Published 07/11/2016, 06:23 AM
Updated 07/09/2023, 06:31 AM

Summary: Let’s look at the four key measures of growth for the US economy. They show the big news about this economic cycle: six years of amazing stable and slow US growth, shrugging off repeated shocks. This has surprised almost everybody, and proven most forecasters wrong. There are important lessons we should learn from this.

Real GDP: Slow GDP growth since Q1 2010 with only ½% swings around the average.
Per capita GDP, a better measure of how well we’re doing, has grown only 1.8%/year.

Real GDP YoY

Nonfarm payrolls: slow stable job growth since September 2011 with only ½% swings around the average.

YoY Growth in Nonfarm Payrolls

Very low and stable core inflation since June 2011, varying only ⅖% from the average.

Core CPI

Here’s another perspective on employment: total hours worked for production and nonsupervisory employees in the private sector (80% of all private sector workers). It provides a better metric of the labor component of economic growth than the number of jobs (which can be one hour per week — or 50). It also shows slow steady growth.

Average Hourly Earnings

Conclusions

Remember all the headlines in the past six years about economic political shocks to America? Massive, traumatic, even irresistible shocks! How many times has Zero Hedge has announced the beginning of the End Times? Quarterly? Monthly?

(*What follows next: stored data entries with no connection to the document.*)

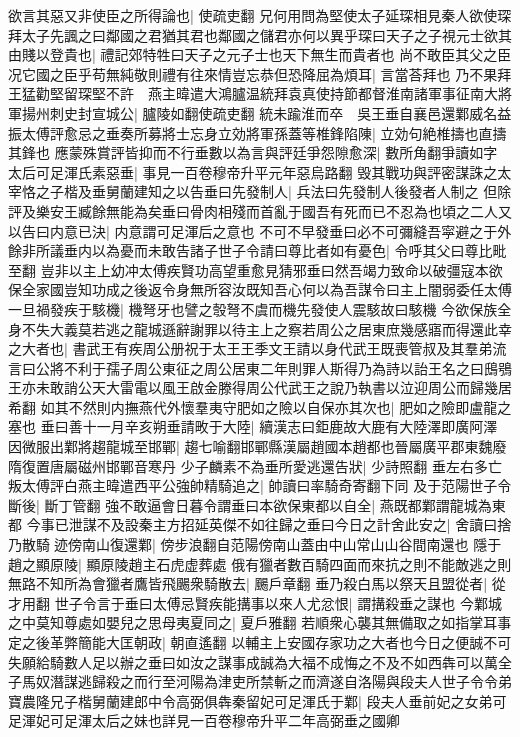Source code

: 欲言其惡又非使臣之所得論也|{
	使疏吏翻}
兄何用問為堅使太子延琛相見秦人欲使琛拜太子先諷之曰鄰國之君猶其君也鄰國之儲君亦何以異乎琛曰天子之子視元士欲其由賤以登貴也|{
	禮記郊特牲曰天子之元子士也天下無生而貴者也}
尚不敢臣其父之臣况它國之臣乎苟無純敬則禮有往來情豈忘恭但恐降屈為煩耳|{
	言當荅拜也}
乃不果拜王猛勸堅留琛堅不許　燕主暐遣大鴻臚温統拜袁真使持節都督淮南諸軍事征南大將軍揚州刺史封宣城公|{
	臚陵如翻使疏吏翻}
統未踰淮而卒　吳王垂自襄邑還鄴威名益振太傅評愈忌之垂奏所募將士忘身立効將軍孫蓋等椎鋒陷陳|{
	立効句絶椎擣也直擣其鋒也}
應蒙殊賞評皆抑而不行垂數以為言與評廷爭怨隙愈深|{
	數所角翻爭讀如字}
太后可足渾氏素惡垂|{
	事見一百卷穆帝升平元年惡烏路翻}
毁其戰功與評密謀誅之太宰恪之子楷及垂舅蘭建知之以告垂曰先發制人|{
	兵法曰先發制人後發者人制之}
但除評及樂安王臧餘無能為矣垂曰骨肉相殘而首亂于國吾有死而已不忍為也頃之二人又以告曰内意已決|{
	内意謂可足渾后之意也}
不可不早發垂曰必不可彌縫吾寜避之于外餘非所議垂内以為憂而未敢告諸子世子令請曰尊比者如有憂色|{
	令呼其父曰尊比毗至翻}
豈非以主上幼冲太傅疾賢功高望重愈見猜邪垂曰然吾竭力致命以破彊寇本欲保全家國豈知功成之後返令身無所容汝既知吾心何以為吾謀令曰主上闇弱委任太傅一旦禍發疾于駭機|{
	機弩牙也譬之彀弩不虞而機先發使人震駭故曰駭機}
今欲保族全身不失大義莫若逃之龍城遜辭謝罪以待主上之察若周公之居東庶幾感寤而得還此幸之大者也|{
	書武王有疾周公册祝于太王王季文王請以身代武王既喪管叔及其羣弟流言曰公將不利于孺子周公東征之周公居東二年則罪人斯得乃為詩以詒王名之曰䲭鴞王亦未敢誚公天大雷電以風王啟金滕得周公代武王之說乃執書以泣迎周公而歸幾居希翻}
如其不然則内撫燕代外懷羣夷守肥如之險以自保亦其次也|{
	肥如之險即盧龍之塞也}
垂曰善十一月辛亥朔垂請畋于大陸|{
	續漢志曰鉅鹿故大鹿有大陸澤即廣阿澤}
因微服出鄴將趨龍城至邯鄲|{
	趨七喻翻邯鄲縣漢屬趙國本趙都也晉屬廣平郡東魏廢隋復置唐屬磁州邯鄲音寒丹}
少子麟素不為垂所愛逃還告狀|{
	少詩照翻}
垂左右多亡叛太傅評白燕主暐遣西平公強帥精騎追之|{
	帥讀曰率騎奇寄翻下同}
及于范陽世子令斷後|{
	斷丁管翻}
強不敢逼會日暮令謂垂曰本欲保東都以自全|{
	燕既都鄴謂龍城為東都}
今事已泄謀不及設秦主方招延英傑不如往歸之垂曰今日之計舍此安之|{
	舍讀曰捨}
乃散騎迹傍南山復還鄴|{
	傍步浪翻自范陽傍南山蓋由中山常山山谷間南還也}
隱于趙之顯原陵|{
	顯原陵趙主石虎虚葬處}
俄有獵者數百騎四面而來抗之則不能敵逃之則無路不知所為會獵者鷹皆飛颺衆騎散去|{
	颺戶章翻}
垂乃殺白馬以祭天且盟從者|{
	從才用翻}
世子令言于垂曰太傅忌賢疾能搆事以來人尤忿恨|{
	謂搆殺垂之謀也}
今鄴城之中莫知尊處如嬰兒之思母夷夏同之|{
	夏戶雅翻}
若順衆心襲其無備取之如指掌耳事定之後革弊簡能大匡朝政|{
	朝直遙翻}
以輔主上安國存家功之大者也今日之便誠不可失願給騎數人足以辦之垂曰如汝之謀事成誠為大福不成悔之不及不如西犇可以萬全子馬奴潛謀逃歸殺之而行至河陽為津吏所禁斬之而濟遂自洛陽與段夫人世子令令弟寶農隆兄子楷舅蘭建郎中令高弼俱犇秦留妃可足渾氏于鄴|{
	段夫人垂前妃之女弟可足渾妃可足渾太后之妹也詳見一百卷穆帝升平二年高弼垂之國卿}

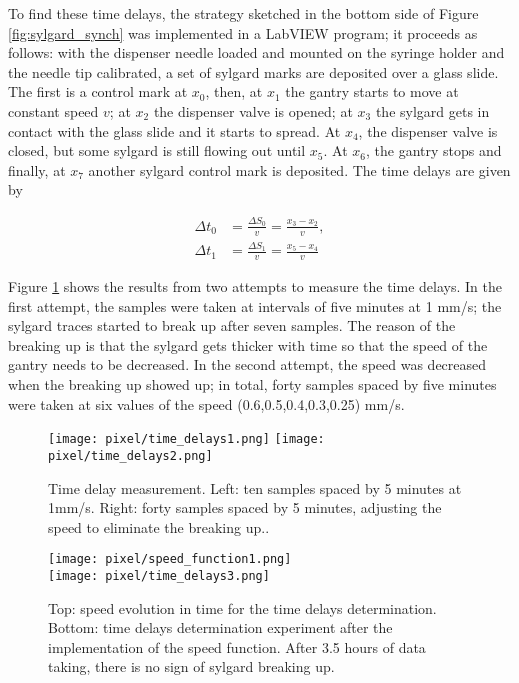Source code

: To find these time delays, the strategy sketched in the bottom side of Figure \ref{fig:sylgard_synch} was implemented in a LabVIEW program; it proceeds as follows: with the dispenser needle loaded and mounted on the syringe holder and the needle tip calibrated, a set of sylgard marks are deposited over a glass slide. The first is a control mark at $x_0$, then, at $x_1$ the gantry starts to move at constant speed $v$; at $x_2$ the dispenser valve is opened; at $x_3$ the sylgard gets in contact with the glass slide and it starts to spread. At $x_4$, the dispenser valve is closed, but some sylgard is still flowing out until $x_5$. At $x_6$, the gantry stops and finally, at $x_7$ another sylgard control mark is deposited. The time delays are given by 

\begin{align}
  \Delta t_0&=\frac{\Delta S_0}{v}=\frac{x_3-x_2}{v},\\
  \Delta t_1&=\frac{\Delta S_1}{v}=\frac{x_5-x_4}{v}
\end{align}

Figure \ref{fig:delays_measure} shows the results from two attempts to measure the time delays. In the first attempt, the samples were taken at intervals of five minutes at 1 mm/s; the sylgard traces started to break up after seven samples. The reason of the breaking up is that the sylgard gets thicker with time so that the speed of the gantry needs to be decreased. In the second attempt, the speed was decreased when the breaking up showed up; in total, forty samples spaced by five minutes were taken at six values of the speed (0.6,0.5,0.4,0.3,0.25) mm/s.

\begin{figure}[h]
  \begin{center}
    \texttt{[image: pixel/time\_delays1.png]} 
    \texttt{[image: pixel/time\_delays2.png]}
    \caption[Time delay measurements.]{Time delay measurement. Left: ten samples spaced by 5 minutes at 1mm/s. Right: forty samples spaced by 5 minutes, adjusting the speed to eliminate the breaking up..}\label{fig:delays_measure}
  \end{center}
\end{figure}

\begin{figure}[h]
  \begin{center}
    \texttt{[image: pixel/speed\_function1.png]}\\ 
    \texttt{[image: pixel/time\_delays3.png]}
    \caption[Speed function for sylgard deposition.]{Top: speed evolution in time for the time delays determination. Bottom: time delays determination experiment after the implementation of the speed function. After 3.5 hours of data taking, there is no sign of sylgard breaking up.}\label{fig:speed_function}
  \end{center}
\end{figure}

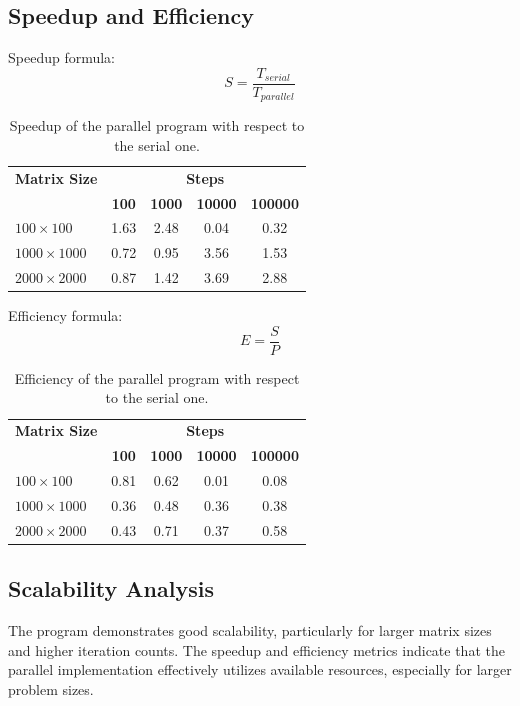 \documentclass[12pt]{article}
\begin{document}
\newpage
\subsection{Speedup and Efficiency}
Speedup formula:
\begin{equation}
	S = \frac{T_{serial}}{T_{parallel}}
\end{equation}

\begin{table}[h!]
	\centering
	\begin{tabular}{lcccc}
		\hline
		\textbf{Matrix Size} & \multicolumn{4}{c}{\textbf{Steps}}                                                    \\
		\cline{2-5}
		                     & \textbf{100}                       & \textbf{1000} & \textbf{10000} & \textbf{100000} \\
		\hline
		$100\times 100$      & 1.63                               & 2.48          & 0.04           & 0.32            \\
		$1000\times 1000$    & 0.72                               & 0.95          & 3.56           & 1.53            \\
		$2000\times 2000$    & 0.87                               & 1.42          & 3.69           & 2.88            \\
		\hline
	\end{tabular}
	\caption{Speedup of the parallel program with respect to the serial one.}
	\label{tab:speedup}
\end{table}

Efficiency formula:
\begin{equation}
	E = \frac{S}{P}
\end{equation}

\begin{table}[h!]
	\centering
	\begin{tabular}{lcccc}
		\hline
		\textbf{Matrix Size} & \multicolumn{4}{c}{\textbf{Steps}}                                                    \\
		\cline{2-5}
		                     & \textbf{100}                       & \textbf{1000} & \textbf{10000} & \textbf{100000} \\
		\hline
		$100\times 100$      & 0.81                               & 0.62          & 0.01           & 0.08            \\
		$1000\times 1000$    & 0.36                               & 0.48          & 0.36           & 0.38            \\
		$2000\times 2000$    & 0.43                               & 0.71          & 0.37           & 0.58            \\
		\hline
	\end{tabular}
	\caption{Efficiency of the parallel program with respect to the serial one.}
	\label{tab:efficiency}
\end{table}

\subsection{Scalability Analysis}
The program demonstrates good scalability, particularly for larger matrix sizes and higher iteration counts. The speedup and efficiency metrics indicate that the parallel implementation effectively utilizes available resources, especially for larger problem sizes.
\end{document}
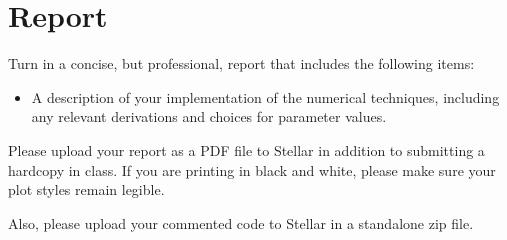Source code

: \documentclass[11pt]{article}
\begin{document}
\section{Report}
Turn in a concise, but professional, report that includes the following items:
\begin{itemize}
\item A description of your implementation of the numerical techniques, including any relevant derivations and choices for parameter values.
\end{itemize}
Please upload your report as a PDF file to Stellar in addition to submitting a hardcopy in class. If you are printing in black and white, please make sure your plot styles remain legible.

Also, please upload your commented code to Stellar in a standalone zip file.
\end{document}

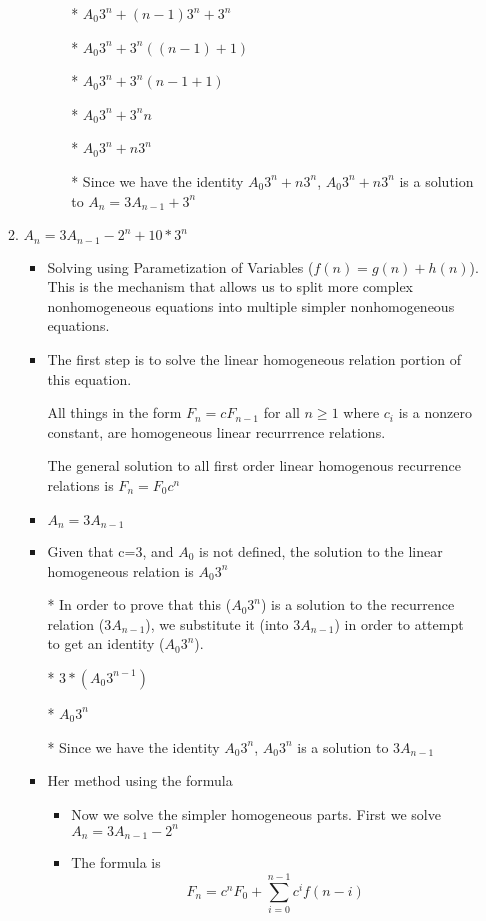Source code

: \begin{enumerate}
\begin{enumerate}
\begin{itemize}
\begin{itemize}
      \item [*] $A_{0}3^{n} + (n-1)3^{n} + 3^{n}$
      \item [*] $A_{0}3^{n} + 3^{n}((n-1) + 1)$
      \item [*] $A_{0}3^{n} + 3^{n}(n-1+1)$
      \item [*] $A_{0}3^{n} + 3^{n}n$
      \item [*] $A_{0}3^{n} + n3^{n}$
      \item [*] Since we have the identity $A_{0}3^{n}+n3^{n}$, $A_{0}3^{n}+n3^{n}$ is a solution to $A_{n}=3A_{n-1}+3^{n}$
      \end{itemize} %
    \end{itemize}
  \item $A_{n}=3A_{n-1}-2^{n}+10*3^{n}$
    \begin{itemize} %
    \item Solving using Parametization of Variables ($f(n)=g(n)+h(n)$). This is the mechanism that allows us to split more complex nonhomogeneous equations into multiple simpler nonhomogeneous equations.
    \item The first step is to solve the linear homogeneous relation portion of this equation.
    \item [] All things in the form $F_{n}=cF_{n-1}$ for all $n\geq1$ where $c_{i}$ is a nonzero constant, are homogeneous linear recurrrence relations.
    \item [] The general solution to all first order linear homogenous recurrence relations is $F_{n}=F_{0}c^{n}$
    \item $A_{n}=3A_{n-1}$
    \item Given that c=3, and $A_{0}$ is not defined, the solution to the linear homogeneous relation is $A_{0}3^{n}$
    \item [*] In order to prove that this ($A_{0}3^{n}$) is a solution to the recurrence relation ($3A_{n-1}$), we substitute it (into $3A_{n-1}$) in order to attempt to get an identity ($A_{0}3^{n}$).
    \item [*] $3*(A_{0}3^{n-1})$
    \item [*] $A_{0}3^{n}$
    \item [*] Since we have the identity $A_{0}3^{n}$, $A_{0}3^{n}$ is a solution to $3A_{n-1}$
    \item Her method using the formula
      \begin{itemize} %
      \item Now we solve the simpler homogeneous parts. First we solve $A_{n}=3A_{n-1}-2^{n}$
      \item The formula is $$F_{n}=c^{n}F_{0} + \sum\limits_{i=0}^{n-1}c^{i}f(n-i)$$

\end{itemize}
\end{itemize}
\end{enumerate}
\end{enumerate}
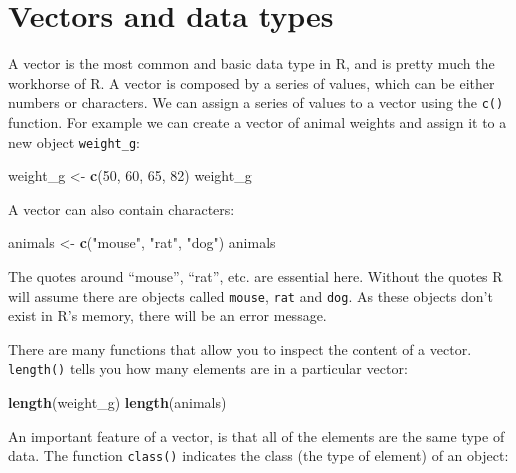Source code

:\documentclass[]{book}
\newenvironment{Shaded}{\begin{snugshade}}{\end{snugshade}}
\newcommand{\KeywordTok}[1]{\textcolor[rgb]{0.13,0.29,0.53}{\textbf{{#1}}}}
\newcommand{\DecValTok}[1]{\textcolor[rgb]{0.00,0.00,0.81}{{#1}}}
\newcommand{\StringTok}[1]{\textcolor[rgb]{0.31,0.60,0.02}{{#1}}}
\newcommand{\NormalTok}[1]{{#1}}
\theoremstyle{definition}
\theoremstyle{definition}
\theoremstyle{remark}
\begin{document}
\section{Vectors and data types}\label{vectors-and-data-types}

A vector is the most common and basic data type in R, and is pretty much
the workhorse of R. A vector is composed by a series of values, which
can be either numbers or characters. We can assign a series of values to
a vector using the \texttt{c()} function. For example we can create a
vector of animal weights and assign it to a new object
\texttt{weight\_g}:

\begin{Shaded}
\begin{Highlighting}[]
\NormalTok{weight_g <-}\StringTok{ }\KeywordTok{c}\NormalTok{(}\DecValTok{50}\NormalTok{, }\DecValTok{60}\NormalTok{, }\DecValTok{65}\NormalTok{, }\DecValTok{82}\NormalTok{)}
\NormalTok{weight_g}
\end{Highlighting}
\end{Shaded}

A vector can also contain characters:

\begin{Shaded}
\begin{Highlighting}[]
\NormalTok{animals <-}\StringTok{ }\KeywordTok{c}\NormalTok{(}\StringTok{"mouse"}\NormalTok{, }\StringTok{"rat"}\NormalTok{, }\StringTok{"dog"}\NormalTok{)}
\NormalTok{animals}
\end{Highlighting}
\end{Shaded}

The quotes around ``mouse'', ``rat'', etc. are essential here. Without
the quotes R will assume there are objects called \texttt{mouse},
\texttt{rat} and \texttt{dog}. As these objects don't exist in R's
memory, there will be an error message.

There are many functions that allow you to inspect the content of a
vector. \texttt{length()} tells you how many elements are in a
particular vector:

\begin{Shaded}
\begin{Highlighting}[]
\KeywordTok{length}\NormalTok{(weight_g)}
\KeywordTok{length}\NormalTok{(animals)}
\end{Highlighting}
\end{Shaded}

An important feature of a vector, is that all of the elements are the
same type of data. The function \texttt{class()} indicates the class
(the type of element) of an object:
\end{document}
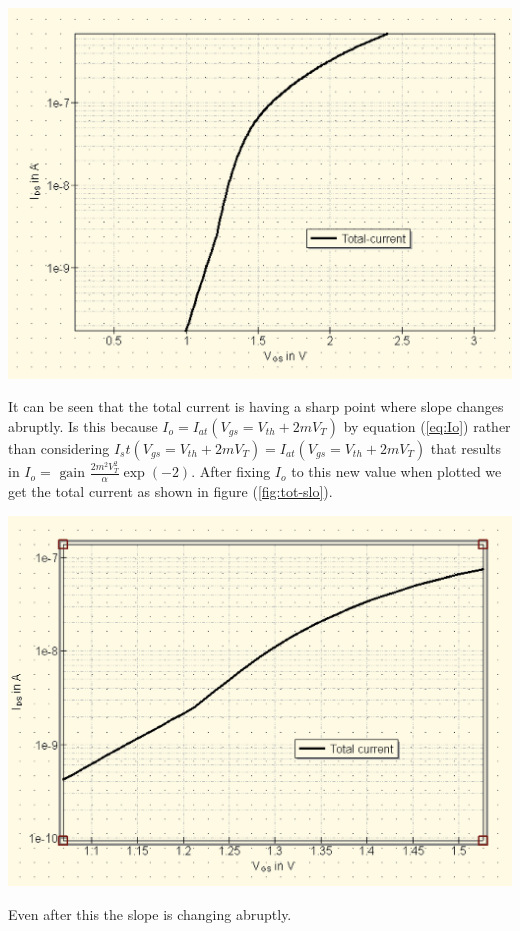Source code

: \documentclass{article}
\begin{document}
\begin{center}
    \label{fig:total-current}
    \includegraphics[scale = 0.6]{../Images/03082024/slope-tot.png}
\end{center}
It can be seen that the total current is having a sharp point where slope changes abruptly. 
Is this because $I_o = I_{at}(V_{gs}=V_{th}+ 2 m V_T) $ by equation (\ref{eq:Io})  rather than considering $I_st (V_{gs}=V_{th}+ 2 m V_T) = I_{at}(V_{gs}=V_{th}+ 2 m V_T) $ that results in $I_o =  \text{ gain } \frac{2 m^2 V_T ^ 2 }{\alpha}  \exp(-2)$. After fixing $I_o$ to this new value when plotted we get the total current as shown in figure (\ref{fig:tot-slo}).  
\begin{center}
    \label{fig:tot-slo}
    \includegraphics[scale=0.6]{../Images/03082024/Ioexp2.png}
\end{center}
Even after this the slope is changing abruptly.
\end{document}
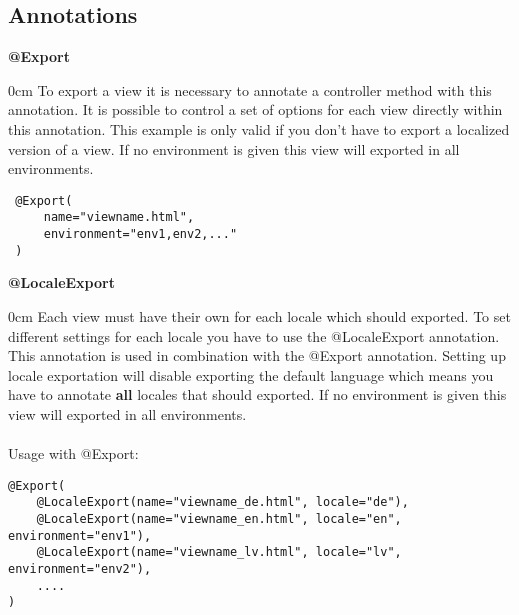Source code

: \subsection{Annotations}

\noindent
\begin{minipage}{\textwidth}
\textbf{@Export}\\
\vspace{-1em}
\begin{adjustwidth}{\parindent}{0cm}
To export a view it is necessary to annotate a controller method with this annotation. It is possible to control a set of options for each view directly within this annotation. This example is only valid if you don't have to export a localized version of a view. If no environment is given this view will exported in all environments.

\begin{verbatim}
 @Export(
     name="viewname.html",
     environment="env1,env2,..."
 )
\end{verbatim}
\end{adjustwidth}
\vspace{1em}
\end{minipage}

\noindent
\begin{minipage}{\textwidth}
\textbf{@LocaleExport}\\
\vspace{-1em}
\begin{adjustwidth}{\parindent}{0cm}
Each view must have their own for each locale which should exported. To set different settings for each locale you have to use the @LocaleExport annotation. This annotation is used in combination with the @Export annotation. Setting up locale exportation will disable exporting the default language which means you have to annotate \textbf{all} locales that should exported. If no environment is given this view will exported in all environments. \\
\\
Usage with @Export:
\begin{verbatim}
@Export(
    @LocaleExport(name="viewname_de.html", locale="de"),
    @LocaleExport(name="viewname_en.html", locale="en", environment="env1"),
    @LocaleExport(name="viewname_lv.html", locale="lv", environment="env2"),
    ....
)
\end{verbatim}
\end{adjustwidth}
\vspace{1em}
\end{minipage}

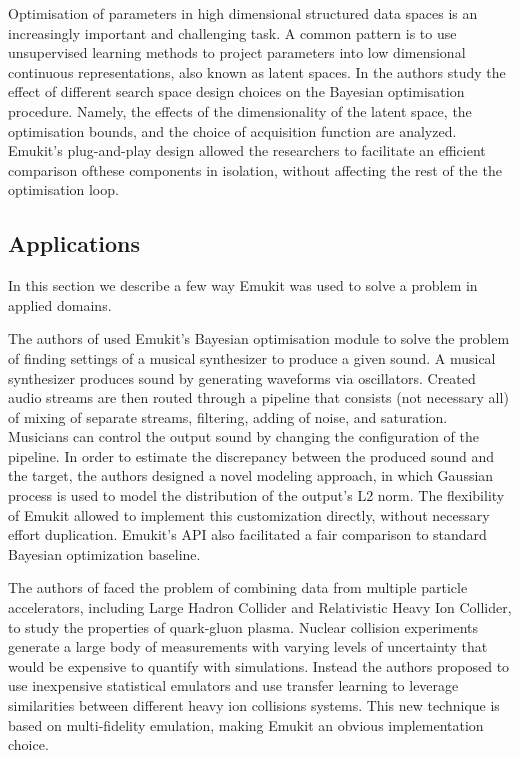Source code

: Optimisation of parameters in high dimensional structured data spaces is an increasingly important and challenging task. A common pattern is to use unsupervised learning methods to project parameters into low dimensional continuous representations, also known as latent spaces. In \cite{siivola2021good} the authors study the effect of different search space design choices on the Bayesian optimisation procedure. Namely, the effects of the dimensionality of the latent space, the optimisation bounds, and the choice of acquisition function are analyzed. Emukit's plug-and-play design allowed the researchers to facilitate an efficient comparison ofthese components in isolation, without affecting the rest of the the optimisation loop.


\subsection{Applications}
In this section we describe a few way Emukit was used to solve a problem in applied domains.

The authors of \cite{uhrenholt2019efficient} used Emukit's Bayesian optimisation module to solve the problem of finding settings of a musical synthesizer to produce a given sound. A musical synthesizer produces sound by generating waveforms via oscillators. Created audio streams are then routed through a pipeline that consists (not necessary all) of mixing of separate streams, filtering, adding of noise, and saturation. Musicians can control the output sound by changing the configuration of the pipeline. In order to estimate the discrepancy between the produced sound and the target, the authors designed a novel modeling approach, in which Gaussian process is used to model the distribution of the output's L2 norm. The flexibility of Emukit allowed to implement this customization directly, without necessary effort duplication. Emukit's API also facilitated a fair comparison to standard Bayesian optimization baseline.

The authors of \cite{PhysRevC105034910} faced the problem of combining data from multiple particle accelerators, including Large Hadron Collider and Relativistic Heavy Ion Collider, to study the properties of quark-gluon plasma. Nuclear collision experiments generate a large body of measurements with varying levels of uncertainty that would be expensive to quantify with simulations. Instead the authors proposed to use inexpensive statistical emulators and use transfer learning to leverage similarities between different heavy ion collisions systems. This new technique is based on multi-fidelity emulation, making Emukit an obvious implementation choice.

The results on the US economy: small drops followed by fast recoveries. These are tiny swings compared to the usual fluctuations in the post-WWII era. The cause is not obvious. The QE3 monetary stimulus ended in October 2014. The Federal budget deficit has decreased as a percent of GDP every year since 2014.

The bottom line is that the US is locked into a stable slow growth mode. The long anticipated acceleration (a return to the good old days) has disappointed the optimists. The stability has surprised the pessimists. The doomsters are, as usual, delusionally wrong.

This expansion is 84 months long, the sixth longest since 1857 (when NBER began dating them). More relevantly, it is the fourth longest of the twelve cycles since WWII. The Atlanta Fed’s GDPnow model estimates Q2 was +2.4%, implying no recession on the visible horizon. The strong June jobs growth confirms that. The Chauvet-Piger model continues to predict an accelerating recovery (as it has since the recovery ended in June 2009).

Since there is no such thing as a “stall speed”, another dip will not cause a recession (i.e., the economy is not like an airplane, and has no minimum speed below which it crashes). The economy has grown too slowly to overheat or develop serious imbalances. What might cause the next recession? And when? Nobody knows. We have entered a new era, and the old “clocks” that show the business cycle no longer work. We are sailing an unknown sea without a compass.

What about the confident predictions that generate clickbait headlines on research reports, websites, and newsletters? Most have been wrong for many years (or changed their forecasts with the wind). People read them because they need the illusion of understanding, not because they have been correct — or that we have any basis to believe they will be correct soon.

Embrace the uncertainty. Plan for many possibilities in the next few years.